Julien Vehent on cloud security, risk management and web services engineering.
by Julien Vehent
Deciding how we train artificial intelligence to achieve the positive outcomes we’re looking for is an increasing concern. I’ve been wondering how the fields of Ethics in Philosophy can help us navigate this space, especially when we talk about security, surveillance, and detection and response.
Now, full disclosure: I am no philosophical expert. Quite the opposite, in fact, but I am a curious student of philosophy and an observer of human nature.
It’s clear that LLMs have reached the maturity of producing “intellectual” work products almost faster than humans, for domains that are well studied and where the body of knowledge is well represented in the training datasets. It’s also becoming obvious that the very definition of “coding” will evolve: as we move away from using source code as the interface from human to machines, prompts become the better representation of intent. And that’s fine. The shape of the hammer doesn’t really matter to the house we’re building; the goal is still a livable, welcoming space for our fellow humans.

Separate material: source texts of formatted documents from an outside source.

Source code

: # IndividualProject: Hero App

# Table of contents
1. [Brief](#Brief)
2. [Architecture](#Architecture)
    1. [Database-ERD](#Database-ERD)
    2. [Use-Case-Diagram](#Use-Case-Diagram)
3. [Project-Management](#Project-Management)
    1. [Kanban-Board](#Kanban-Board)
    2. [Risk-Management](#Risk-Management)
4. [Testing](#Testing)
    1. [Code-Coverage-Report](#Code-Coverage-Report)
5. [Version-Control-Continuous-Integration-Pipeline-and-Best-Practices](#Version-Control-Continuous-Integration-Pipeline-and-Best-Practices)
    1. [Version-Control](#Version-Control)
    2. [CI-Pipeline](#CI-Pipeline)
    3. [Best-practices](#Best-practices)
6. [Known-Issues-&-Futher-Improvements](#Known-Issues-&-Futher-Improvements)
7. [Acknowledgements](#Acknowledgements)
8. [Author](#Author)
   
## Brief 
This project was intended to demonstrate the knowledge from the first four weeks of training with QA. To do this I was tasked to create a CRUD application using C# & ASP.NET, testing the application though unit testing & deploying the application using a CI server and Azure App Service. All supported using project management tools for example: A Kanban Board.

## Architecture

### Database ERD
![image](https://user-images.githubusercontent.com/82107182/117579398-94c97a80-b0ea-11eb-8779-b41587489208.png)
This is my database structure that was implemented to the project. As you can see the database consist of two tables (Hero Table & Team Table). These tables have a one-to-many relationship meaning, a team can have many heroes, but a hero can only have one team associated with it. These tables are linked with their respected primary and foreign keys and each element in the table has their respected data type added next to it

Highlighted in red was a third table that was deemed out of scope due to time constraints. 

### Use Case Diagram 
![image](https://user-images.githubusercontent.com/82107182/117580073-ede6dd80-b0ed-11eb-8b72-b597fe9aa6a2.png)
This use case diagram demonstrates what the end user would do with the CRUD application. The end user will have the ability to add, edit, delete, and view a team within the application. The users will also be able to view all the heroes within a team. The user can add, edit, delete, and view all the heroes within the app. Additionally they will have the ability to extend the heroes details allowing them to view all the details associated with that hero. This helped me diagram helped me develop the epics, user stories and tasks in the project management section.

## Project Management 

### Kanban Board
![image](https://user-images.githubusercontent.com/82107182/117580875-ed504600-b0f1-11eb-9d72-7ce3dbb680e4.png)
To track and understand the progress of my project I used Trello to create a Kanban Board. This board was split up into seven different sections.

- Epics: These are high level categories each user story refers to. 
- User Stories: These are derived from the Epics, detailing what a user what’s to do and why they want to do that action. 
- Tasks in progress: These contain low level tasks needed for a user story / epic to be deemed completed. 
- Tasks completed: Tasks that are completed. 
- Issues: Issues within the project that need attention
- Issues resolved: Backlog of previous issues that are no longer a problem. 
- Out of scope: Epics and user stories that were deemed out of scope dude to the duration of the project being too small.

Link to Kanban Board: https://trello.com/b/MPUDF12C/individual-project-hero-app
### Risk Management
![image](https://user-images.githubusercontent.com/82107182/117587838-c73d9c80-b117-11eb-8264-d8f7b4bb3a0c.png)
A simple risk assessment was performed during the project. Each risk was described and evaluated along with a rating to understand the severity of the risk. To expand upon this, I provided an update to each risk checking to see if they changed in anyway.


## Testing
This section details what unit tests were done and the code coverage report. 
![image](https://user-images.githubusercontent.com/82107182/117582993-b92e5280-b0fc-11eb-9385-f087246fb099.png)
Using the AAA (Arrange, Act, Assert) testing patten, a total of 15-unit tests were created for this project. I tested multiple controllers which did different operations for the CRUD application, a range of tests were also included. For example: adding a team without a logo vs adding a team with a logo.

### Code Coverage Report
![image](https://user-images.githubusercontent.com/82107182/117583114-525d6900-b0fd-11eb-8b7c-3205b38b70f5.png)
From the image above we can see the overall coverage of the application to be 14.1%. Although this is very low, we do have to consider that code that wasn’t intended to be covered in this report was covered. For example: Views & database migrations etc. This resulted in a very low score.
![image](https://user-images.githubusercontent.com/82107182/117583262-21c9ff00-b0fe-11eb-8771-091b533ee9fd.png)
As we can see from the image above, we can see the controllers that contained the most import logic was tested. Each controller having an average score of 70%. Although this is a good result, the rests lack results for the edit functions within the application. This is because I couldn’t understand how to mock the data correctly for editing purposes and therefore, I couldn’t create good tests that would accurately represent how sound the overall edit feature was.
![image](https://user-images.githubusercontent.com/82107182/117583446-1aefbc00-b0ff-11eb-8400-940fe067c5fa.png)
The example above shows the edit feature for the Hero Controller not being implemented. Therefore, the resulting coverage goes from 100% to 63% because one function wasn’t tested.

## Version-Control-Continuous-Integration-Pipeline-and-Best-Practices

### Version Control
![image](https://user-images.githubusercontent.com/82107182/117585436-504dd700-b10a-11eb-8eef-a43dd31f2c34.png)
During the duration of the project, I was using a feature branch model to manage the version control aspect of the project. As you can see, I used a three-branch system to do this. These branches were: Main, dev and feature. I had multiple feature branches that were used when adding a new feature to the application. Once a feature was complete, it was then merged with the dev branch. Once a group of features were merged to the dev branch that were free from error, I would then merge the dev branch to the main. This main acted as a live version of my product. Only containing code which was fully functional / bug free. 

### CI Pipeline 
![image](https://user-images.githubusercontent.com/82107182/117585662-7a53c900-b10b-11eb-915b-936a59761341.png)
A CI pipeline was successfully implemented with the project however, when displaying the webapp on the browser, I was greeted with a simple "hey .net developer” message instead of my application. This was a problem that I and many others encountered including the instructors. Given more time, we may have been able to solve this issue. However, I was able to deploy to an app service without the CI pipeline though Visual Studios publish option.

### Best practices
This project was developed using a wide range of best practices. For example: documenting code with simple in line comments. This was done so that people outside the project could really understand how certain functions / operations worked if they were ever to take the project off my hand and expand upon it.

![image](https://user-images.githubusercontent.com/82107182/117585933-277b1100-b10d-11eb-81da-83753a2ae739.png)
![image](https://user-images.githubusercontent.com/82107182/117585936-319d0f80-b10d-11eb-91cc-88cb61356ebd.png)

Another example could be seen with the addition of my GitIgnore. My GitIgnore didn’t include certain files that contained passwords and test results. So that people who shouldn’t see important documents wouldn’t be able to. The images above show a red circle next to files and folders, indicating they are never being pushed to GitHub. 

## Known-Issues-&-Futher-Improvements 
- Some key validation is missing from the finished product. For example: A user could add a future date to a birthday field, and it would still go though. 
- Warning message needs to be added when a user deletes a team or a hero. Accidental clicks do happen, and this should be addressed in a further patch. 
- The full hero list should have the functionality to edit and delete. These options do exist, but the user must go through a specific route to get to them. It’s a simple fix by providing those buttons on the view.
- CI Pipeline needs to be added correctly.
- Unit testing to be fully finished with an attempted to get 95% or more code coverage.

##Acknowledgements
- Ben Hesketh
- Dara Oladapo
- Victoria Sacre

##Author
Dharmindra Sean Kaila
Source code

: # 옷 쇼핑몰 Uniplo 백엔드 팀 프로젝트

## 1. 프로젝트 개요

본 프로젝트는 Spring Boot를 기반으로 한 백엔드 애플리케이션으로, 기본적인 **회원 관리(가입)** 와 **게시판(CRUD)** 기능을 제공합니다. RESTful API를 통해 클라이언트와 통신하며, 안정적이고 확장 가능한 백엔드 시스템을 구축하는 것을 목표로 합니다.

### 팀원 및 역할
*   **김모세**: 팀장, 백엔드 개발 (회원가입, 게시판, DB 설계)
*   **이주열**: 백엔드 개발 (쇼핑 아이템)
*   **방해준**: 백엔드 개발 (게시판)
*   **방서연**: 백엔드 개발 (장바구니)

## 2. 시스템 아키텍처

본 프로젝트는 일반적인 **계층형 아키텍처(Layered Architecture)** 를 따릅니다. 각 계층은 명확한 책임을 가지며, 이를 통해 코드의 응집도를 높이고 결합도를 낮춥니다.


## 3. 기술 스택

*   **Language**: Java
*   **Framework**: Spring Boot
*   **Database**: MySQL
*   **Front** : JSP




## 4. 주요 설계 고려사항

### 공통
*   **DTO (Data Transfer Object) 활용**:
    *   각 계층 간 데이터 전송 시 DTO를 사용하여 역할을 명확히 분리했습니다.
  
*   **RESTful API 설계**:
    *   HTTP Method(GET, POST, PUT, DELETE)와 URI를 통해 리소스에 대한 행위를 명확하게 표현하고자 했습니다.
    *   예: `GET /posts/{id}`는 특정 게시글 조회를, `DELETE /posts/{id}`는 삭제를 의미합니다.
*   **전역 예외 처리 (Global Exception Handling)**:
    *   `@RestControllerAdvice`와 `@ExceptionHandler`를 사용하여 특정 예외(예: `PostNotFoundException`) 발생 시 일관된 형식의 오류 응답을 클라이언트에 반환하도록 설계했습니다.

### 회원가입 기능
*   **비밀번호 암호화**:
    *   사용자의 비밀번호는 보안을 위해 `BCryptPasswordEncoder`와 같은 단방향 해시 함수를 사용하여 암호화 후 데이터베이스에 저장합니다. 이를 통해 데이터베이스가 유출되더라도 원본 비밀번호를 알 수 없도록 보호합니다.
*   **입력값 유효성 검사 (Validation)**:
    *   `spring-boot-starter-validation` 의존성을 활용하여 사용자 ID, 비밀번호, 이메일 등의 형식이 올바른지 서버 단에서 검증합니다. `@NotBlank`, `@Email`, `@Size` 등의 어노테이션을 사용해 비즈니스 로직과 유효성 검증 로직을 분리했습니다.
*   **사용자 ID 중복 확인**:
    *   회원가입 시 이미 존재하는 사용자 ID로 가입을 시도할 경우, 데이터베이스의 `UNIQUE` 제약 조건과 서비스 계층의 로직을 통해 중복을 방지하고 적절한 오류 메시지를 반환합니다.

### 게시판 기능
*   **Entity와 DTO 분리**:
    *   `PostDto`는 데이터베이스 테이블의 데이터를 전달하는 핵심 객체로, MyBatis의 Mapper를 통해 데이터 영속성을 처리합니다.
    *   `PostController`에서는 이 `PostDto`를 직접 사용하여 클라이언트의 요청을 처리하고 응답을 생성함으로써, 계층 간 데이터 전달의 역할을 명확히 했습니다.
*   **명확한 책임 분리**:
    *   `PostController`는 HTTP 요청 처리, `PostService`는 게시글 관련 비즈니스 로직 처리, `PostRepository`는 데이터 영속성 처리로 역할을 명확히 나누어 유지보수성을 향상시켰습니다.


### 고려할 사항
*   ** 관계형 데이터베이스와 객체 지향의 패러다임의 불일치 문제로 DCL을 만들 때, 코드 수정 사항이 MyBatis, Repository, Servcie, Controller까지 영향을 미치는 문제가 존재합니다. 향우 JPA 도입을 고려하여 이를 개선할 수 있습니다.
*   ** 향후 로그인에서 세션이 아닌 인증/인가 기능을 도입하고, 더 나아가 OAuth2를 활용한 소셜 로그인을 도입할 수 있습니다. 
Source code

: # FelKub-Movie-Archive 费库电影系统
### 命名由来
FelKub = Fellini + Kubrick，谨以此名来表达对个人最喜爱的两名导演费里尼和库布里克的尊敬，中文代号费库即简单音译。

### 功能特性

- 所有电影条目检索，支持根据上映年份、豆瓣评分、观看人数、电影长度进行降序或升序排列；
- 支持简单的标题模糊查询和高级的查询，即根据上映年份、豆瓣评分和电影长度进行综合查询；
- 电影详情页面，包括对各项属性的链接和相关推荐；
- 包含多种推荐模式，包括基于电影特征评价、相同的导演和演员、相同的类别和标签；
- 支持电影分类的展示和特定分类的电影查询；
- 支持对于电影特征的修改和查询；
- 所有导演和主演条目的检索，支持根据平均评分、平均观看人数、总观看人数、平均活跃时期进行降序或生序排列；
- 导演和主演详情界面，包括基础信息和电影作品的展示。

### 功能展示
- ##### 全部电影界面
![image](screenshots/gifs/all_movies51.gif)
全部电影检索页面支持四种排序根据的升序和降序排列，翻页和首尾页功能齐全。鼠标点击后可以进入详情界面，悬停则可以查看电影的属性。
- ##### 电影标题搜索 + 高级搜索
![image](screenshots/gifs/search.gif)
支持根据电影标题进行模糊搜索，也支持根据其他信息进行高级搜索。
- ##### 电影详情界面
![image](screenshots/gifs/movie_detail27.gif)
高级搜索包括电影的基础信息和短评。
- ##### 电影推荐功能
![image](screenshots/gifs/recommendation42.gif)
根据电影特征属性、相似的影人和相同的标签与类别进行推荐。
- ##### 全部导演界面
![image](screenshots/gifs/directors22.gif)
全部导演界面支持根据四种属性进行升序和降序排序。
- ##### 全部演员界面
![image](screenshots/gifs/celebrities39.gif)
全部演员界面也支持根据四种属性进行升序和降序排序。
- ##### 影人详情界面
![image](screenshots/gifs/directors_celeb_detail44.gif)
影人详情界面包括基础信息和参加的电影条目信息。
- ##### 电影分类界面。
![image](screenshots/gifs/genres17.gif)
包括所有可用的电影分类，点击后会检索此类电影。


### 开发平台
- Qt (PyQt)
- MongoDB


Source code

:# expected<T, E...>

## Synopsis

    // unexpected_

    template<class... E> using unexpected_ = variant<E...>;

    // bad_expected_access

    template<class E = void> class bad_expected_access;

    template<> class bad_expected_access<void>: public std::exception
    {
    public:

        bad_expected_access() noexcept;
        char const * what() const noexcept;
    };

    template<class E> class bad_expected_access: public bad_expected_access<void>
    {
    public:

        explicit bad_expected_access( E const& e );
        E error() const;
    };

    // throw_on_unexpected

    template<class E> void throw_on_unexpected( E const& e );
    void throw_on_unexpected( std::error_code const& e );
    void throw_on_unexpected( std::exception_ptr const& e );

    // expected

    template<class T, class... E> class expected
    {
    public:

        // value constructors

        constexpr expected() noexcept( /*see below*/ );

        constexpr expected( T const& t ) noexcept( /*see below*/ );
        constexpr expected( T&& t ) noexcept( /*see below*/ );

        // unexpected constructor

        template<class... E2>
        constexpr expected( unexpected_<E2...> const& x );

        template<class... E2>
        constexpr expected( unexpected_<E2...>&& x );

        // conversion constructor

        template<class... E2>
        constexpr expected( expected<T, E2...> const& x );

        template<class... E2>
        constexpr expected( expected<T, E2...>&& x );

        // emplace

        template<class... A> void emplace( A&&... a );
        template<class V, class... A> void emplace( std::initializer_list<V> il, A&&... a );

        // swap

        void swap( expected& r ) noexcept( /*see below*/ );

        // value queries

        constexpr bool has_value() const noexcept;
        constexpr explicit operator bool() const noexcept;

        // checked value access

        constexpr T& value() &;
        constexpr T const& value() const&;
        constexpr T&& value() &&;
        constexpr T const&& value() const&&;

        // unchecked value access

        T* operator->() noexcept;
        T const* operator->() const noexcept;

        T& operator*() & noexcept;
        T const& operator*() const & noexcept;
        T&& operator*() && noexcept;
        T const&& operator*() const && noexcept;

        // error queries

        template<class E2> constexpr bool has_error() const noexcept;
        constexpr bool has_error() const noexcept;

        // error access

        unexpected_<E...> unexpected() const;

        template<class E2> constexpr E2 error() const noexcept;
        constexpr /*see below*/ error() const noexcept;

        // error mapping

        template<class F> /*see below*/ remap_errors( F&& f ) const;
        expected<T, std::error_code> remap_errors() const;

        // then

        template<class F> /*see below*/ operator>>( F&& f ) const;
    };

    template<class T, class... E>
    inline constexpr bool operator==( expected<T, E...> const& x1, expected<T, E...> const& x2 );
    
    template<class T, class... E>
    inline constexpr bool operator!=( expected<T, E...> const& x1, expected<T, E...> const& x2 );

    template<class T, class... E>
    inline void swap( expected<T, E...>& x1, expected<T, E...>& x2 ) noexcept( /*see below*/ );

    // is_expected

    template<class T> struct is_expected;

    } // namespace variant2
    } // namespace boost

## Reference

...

Instead of focusing solely on the mechanics, I prefer to focus on the outcomes we’re aiming for.
And that’s where things get much less clear. As a society, we’re rightfully concerned about asking AIs to make decisions, but we haven’t fully explored how to tell them how to make those decisions. Security surveillance offers a fascinating case study. We’ve codified a lot of decision-making into engineering terms. For instance, it’s clearly codified that an employee taking trade secrets to a competitor is unacceptable. We can write code to detect this behavior and escalate it to remediation. But an AI also needs to decide the right course of action when evaluating potential incidents, much like a human uses decades of upbringing and training to apply critical thinking. Here, the personalities and character traits we give our AIs are largely undefined.
In fact, when we look at how AI mostly behaves today, they often replicate some of the darker aspects of human nature. They’ve been trained on how to be crafty and get the job done, sometimes without all the necessary data. This might be a fine trait for a well-intentioned human, but it’s catastrophic for a malicious and omniscient artificial intelligence.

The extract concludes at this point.